Dickinson’s grandfather was a Bristol merchant with Jamaican interests and his father had purchased the Kingweston estate and other landed property in Somerset. He was the residuary legatee of his father’s estate, which included plantations in Jamaica and was sworn under £7,500.
He was a fairly regular attender who continued to act with the Whig opposition to Lord Liverpool’s ministry on most issues, including parliamentary reform, 25 Apr. 1822, 24 Apr. 1823, 27 Apr. 1826. He was a conscientious county Member, presenting petitions from various interests and serving on relevant committees. He was granted five weeks’ leave owing to the death of a near relation, 12 June 1820. He divided against Catholic claims, 28 Feb 1821. He strongly endorsed the claims for compensation from American loyalists who had ‘sacrificed their property’ through attachment to the British cause, 21 Mar. He supported inquiry into conditions at Ilchester gaol, 11 Apr., but disbelieved the allegations made against the gaoler and stated that as a magistrate he had personally conducted an inspection. He successfully moved to discharge the order for a copy of the visiting magistrates’ report, 21 June, acting as a majority teller. In announcing that he would not proceed with his intended sewers bill for improved land drainage, 11 Apr. 1821, he said he would move next session for a select committee instead and complained of the accusations of private interest made against the bill’s supporters in a pamphlet.
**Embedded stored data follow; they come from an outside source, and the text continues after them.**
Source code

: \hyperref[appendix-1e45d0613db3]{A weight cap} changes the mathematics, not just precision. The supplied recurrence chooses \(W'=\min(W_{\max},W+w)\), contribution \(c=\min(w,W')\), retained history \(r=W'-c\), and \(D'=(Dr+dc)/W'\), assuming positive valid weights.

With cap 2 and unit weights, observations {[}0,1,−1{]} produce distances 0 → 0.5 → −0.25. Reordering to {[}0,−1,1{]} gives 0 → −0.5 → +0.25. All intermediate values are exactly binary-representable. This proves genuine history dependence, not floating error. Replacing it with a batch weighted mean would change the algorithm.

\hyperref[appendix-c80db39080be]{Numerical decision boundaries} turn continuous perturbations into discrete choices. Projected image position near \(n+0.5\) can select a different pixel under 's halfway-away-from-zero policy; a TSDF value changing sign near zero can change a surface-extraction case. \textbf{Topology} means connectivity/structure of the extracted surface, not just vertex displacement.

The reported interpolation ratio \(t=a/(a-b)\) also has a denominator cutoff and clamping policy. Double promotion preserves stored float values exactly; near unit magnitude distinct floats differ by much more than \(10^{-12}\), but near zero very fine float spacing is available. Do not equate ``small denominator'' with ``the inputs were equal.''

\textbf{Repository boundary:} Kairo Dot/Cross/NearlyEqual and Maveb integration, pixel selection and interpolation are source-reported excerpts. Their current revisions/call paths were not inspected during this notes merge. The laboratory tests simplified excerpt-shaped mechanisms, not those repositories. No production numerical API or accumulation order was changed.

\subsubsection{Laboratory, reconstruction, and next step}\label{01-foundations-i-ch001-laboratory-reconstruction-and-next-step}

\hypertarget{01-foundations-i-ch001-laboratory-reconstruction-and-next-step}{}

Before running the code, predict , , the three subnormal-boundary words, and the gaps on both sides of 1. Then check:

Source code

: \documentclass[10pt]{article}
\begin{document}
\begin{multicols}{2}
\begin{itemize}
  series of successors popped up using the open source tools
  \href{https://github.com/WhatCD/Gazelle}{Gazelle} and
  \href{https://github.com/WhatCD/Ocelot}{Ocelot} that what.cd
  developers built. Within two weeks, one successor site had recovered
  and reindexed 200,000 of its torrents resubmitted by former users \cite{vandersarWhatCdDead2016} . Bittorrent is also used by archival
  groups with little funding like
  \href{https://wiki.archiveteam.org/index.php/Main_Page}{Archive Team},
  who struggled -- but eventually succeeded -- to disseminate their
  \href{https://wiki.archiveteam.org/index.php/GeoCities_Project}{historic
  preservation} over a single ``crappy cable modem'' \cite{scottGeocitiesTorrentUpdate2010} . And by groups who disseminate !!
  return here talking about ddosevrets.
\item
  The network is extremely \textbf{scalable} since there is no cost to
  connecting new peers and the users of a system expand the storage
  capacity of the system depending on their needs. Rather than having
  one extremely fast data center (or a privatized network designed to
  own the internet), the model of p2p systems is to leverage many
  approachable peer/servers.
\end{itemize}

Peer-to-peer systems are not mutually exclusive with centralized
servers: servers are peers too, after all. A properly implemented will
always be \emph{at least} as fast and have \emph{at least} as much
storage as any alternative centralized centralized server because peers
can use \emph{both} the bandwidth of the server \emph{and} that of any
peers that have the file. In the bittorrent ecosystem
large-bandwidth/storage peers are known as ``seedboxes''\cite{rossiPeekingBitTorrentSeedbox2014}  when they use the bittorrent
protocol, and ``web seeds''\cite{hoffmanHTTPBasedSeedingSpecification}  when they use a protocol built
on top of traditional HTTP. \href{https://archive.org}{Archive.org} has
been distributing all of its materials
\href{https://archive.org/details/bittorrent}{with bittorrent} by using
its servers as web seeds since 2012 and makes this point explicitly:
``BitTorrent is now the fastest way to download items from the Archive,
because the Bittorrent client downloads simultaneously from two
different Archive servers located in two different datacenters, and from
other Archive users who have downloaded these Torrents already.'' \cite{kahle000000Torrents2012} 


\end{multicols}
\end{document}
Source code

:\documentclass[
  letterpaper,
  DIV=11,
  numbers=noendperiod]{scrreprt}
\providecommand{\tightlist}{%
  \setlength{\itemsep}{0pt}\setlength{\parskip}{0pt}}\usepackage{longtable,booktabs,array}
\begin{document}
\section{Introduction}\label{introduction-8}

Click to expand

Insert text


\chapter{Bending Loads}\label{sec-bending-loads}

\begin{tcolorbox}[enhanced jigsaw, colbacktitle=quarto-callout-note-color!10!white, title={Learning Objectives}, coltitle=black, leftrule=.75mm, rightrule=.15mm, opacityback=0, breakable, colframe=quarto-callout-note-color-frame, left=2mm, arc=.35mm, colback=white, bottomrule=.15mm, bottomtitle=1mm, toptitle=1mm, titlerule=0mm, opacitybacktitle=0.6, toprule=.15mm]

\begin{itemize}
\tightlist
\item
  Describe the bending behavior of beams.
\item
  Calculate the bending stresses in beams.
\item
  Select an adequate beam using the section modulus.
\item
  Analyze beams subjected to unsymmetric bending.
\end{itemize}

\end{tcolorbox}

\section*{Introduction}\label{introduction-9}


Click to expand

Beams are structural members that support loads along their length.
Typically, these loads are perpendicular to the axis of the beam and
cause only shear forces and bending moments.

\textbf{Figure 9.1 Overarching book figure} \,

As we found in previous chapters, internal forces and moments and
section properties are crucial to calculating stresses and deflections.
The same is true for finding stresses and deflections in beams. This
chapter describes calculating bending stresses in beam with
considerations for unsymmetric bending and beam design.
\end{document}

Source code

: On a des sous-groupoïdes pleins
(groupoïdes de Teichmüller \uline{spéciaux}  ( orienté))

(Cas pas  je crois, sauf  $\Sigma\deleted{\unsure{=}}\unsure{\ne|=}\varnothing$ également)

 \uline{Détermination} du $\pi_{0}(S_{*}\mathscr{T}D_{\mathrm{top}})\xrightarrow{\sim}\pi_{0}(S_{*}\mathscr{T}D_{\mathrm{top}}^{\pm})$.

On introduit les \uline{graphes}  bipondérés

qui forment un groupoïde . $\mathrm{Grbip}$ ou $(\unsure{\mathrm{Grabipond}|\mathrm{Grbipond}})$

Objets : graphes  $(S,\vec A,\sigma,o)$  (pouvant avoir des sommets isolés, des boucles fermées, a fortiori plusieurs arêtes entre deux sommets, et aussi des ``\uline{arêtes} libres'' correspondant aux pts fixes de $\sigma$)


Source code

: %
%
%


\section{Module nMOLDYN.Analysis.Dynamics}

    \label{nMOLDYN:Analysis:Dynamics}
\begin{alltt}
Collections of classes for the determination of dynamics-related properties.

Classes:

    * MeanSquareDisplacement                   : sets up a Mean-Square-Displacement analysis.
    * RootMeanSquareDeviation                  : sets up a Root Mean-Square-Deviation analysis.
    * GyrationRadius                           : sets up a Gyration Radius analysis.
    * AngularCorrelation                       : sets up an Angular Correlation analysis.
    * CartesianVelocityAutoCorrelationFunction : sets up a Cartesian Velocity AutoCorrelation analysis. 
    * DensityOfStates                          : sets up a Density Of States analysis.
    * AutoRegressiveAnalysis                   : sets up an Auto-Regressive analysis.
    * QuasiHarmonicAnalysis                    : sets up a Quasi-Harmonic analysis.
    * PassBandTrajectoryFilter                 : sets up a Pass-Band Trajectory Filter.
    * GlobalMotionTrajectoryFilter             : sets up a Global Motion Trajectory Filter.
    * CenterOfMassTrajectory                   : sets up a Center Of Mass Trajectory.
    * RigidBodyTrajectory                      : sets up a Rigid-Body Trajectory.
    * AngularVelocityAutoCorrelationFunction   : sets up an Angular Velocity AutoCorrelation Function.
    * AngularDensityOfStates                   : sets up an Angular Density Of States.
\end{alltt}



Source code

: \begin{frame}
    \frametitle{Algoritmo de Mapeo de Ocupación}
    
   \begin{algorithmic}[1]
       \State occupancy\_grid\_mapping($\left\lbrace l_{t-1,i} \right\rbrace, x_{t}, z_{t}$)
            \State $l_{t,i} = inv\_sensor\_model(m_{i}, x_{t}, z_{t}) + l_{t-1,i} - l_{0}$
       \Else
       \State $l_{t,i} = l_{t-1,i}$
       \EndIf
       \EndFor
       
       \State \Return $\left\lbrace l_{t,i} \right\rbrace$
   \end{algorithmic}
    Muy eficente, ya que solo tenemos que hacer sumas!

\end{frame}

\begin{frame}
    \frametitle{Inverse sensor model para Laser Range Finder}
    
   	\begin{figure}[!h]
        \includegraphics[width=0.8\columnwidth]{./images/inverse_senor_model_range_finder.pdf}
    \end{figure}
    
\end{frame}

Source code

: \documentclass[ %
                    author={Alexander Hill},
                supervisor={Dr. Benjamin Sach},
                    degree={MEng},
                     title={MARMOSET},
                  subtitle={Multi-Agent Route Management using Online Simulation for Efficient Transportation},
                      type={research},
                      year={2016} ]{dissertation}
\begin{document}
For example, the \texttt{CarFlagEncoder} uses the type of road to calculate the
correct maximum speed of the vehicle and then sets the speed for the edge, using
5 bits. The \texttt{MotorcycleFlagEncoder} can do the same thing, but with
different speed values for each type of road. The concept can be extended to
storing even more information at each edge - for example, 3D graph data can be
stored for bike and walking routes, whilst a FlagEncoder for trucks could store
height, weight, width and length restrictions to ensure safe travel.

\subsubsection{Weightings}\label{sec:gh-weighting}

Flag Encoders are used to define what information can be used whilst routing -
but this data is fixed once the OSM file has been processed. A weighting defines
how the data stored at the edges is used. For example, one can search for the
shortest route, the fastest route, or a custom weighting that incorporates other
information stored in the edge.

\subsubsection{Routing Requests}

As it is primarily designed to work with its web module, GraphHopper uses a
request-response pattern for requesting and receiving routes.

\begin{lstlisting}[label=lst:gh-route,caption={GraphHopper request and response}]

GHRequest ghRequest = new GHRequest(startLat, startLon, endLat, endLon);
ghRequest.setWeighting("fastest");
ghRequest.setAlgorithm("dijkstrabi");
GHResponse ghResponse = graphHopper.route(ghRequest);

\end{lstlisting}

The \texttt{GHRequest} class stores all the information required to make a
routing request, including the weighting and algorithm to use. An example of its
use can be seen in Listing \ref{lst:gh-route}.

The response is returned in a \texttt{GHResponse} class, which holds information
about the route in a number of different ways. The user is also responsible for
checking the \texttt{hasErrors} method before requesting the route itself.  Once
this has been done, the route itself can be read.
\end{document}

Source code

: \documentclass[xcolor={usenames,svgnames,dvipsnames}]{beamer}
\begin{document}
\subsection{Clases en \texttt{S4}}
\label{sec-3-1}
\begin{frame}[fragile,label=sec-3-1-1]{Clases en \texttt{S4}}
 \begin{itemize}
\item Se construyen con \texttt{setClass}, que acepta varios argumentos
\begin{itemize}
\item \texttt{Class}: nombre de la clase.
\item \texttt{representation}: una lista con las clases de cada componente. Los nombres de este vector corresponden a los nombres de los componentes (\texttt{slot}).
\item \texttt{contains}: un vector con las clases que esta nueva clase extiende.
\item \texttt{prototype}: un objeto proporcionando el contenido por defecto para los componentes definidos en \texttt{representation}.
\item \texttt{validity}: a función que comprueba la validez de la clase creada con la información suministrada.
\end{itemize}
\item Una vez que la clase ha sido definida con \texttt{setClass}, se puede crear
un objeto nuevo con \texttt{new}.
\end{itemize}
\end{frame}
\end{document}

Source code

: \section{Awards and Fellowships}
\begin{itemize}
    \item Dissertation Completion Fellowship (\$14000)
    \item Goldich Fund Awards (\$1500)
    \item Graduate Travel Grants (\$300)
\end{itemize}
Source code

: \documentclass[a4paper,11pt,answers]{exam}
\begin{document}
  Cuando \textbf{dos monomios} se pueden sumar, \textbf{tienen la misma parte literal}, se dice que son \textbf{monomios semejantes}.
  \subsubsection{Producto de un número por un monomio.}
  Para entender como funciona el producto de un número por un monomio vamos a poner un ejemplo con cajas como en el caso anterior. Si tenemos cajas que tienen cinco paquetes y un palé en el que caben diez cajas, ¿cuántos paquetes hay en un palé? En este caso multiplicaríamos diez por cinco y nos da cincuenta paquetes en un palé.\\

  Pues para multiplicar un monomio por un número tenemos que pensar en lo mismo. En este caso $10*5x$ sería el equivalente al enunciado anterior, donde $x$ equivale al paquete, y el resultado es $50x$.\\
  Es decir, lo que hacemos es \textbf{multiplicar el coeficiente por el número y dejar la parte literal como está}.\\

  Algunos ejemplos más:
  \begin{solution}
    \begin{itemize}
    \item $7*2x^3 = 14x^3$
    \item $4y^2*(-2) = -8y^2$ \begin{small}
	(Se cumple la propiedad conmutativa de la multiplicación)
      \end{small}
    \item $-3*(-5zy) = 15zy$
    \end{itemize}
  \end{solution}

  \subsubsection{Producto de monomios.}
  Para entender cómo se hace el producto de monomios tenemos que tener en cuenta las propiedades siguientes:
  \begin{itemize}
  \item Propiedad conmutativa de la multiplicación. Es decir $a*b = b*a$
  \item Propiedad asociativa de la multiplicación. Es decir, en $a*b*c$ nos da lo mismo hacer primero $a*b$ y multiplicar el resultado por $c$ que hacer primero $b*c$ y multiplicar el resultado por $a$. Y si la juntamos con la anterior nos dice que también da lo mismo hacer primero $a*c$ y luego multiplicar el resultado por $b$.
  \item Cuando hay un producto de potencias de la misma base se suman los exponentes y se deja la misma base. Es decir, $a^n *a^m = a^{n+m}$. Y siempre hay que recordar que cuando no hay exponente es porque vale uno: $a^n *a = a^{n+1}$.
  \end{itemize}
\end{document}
Dickinson attended both of the Somerset county meetings in January 1823. At the first, he repudiated Hunt’s assertions that he had ‘got a sly bit for himself’ out of excessive government expenditure, through his role as an officer in the yeomanry cavalry and his lease from the crown on favourable terms of the Flatholm lighthouse in the Bristol Channel. He supported the petition for relief from agricultural distress as ‘applicable to the situation’, but opposed calls for tithe commutation which would impoverish the church and clergy. At the second meeting, he again rebutted Hunt’s accusations of corruption and stated that, while he favoured some measure of reform, he was ‘against radical reform as contrary to the genius and spirit of the English constitution’.
He was prevented by illness from attending the debate on Catholic claims, 6 Mar. 1827, but it was reported that he would have voted against them.
In February 1829 Planta, the Wellington ministry’s patronage secretary, predicted that Dickinson would side ‘with government’ on Catholic emancipation. However, he presented several hostile petitions and twice voted against relief, 6 Mar., when he repeated his doubts that concession would satisfy the Irish Catholics but seemed reconciled to the government’s measure passing. He also expressed alarm at ‘the great increase of monastic institutions ... taking place in Somerset and other parts of the West of England’. He divided against the emancipation bill, 18, 27, 30 Mar., and the accompanying Irish franchise bill, 19, 20 Mar. He presented a petition from ‘a portion of the most distressed class of His Majesty’s subjects’, the silk-throwsters of Somerset, Dorset and Wiltshire, 9 Apr., and urged ministers not to ‘sacrifice an industrious people for a theory, nor apply the principles of free trade to a complex state of society that does not suit them’. He divided with the minority against going into committee on the silk trade bill, 1 May. He introduced a division of counties bill, 19 May, which received royal assent, 19 June (10 Geo. IV, c. 46). He voted with the minority to issue a new writ for East Retford, 2 June 1829. In February 1830 he accompanied a Bath deputation to the chancellor of the exchequer, Goulburn, representing their opposition to the assessed taxes.
The ministry regarded him as one of their ‘foes’, and he duly voted against them in the crucial civil list division, 15 Nov. 1830. He testified to the respectability of the Glastonbury petitioners for parliamentary reform, 2 Mar., but nevertheless divided against the second reading of the Grey ministry’s bill, 22 Mar. 1831. He excused himself from attending the Somerset reform meeting at Bridgwater, 28 Mar., owing to an attack of gout, but sent a letter explaining that he had opposed the bill because ‘he considered it unjust that Englishmen should be deprived of their privileges’. He approved of the increase in county Members, ‘inasmuch as it tended to strengthen the landed interest’, but strongly objected to the division of counties into ‘petty districts’, which would ‘give them too much the appearance of ... rotten boroughs’. He also feared that the registration provisions would lead to ‘vexatious annual litigation’. However, he expressed the hope that the bill might ‘receive such alterations as would make it a more moderate and less objectionable measure’, so that he could ‘vote for it on the third reading’.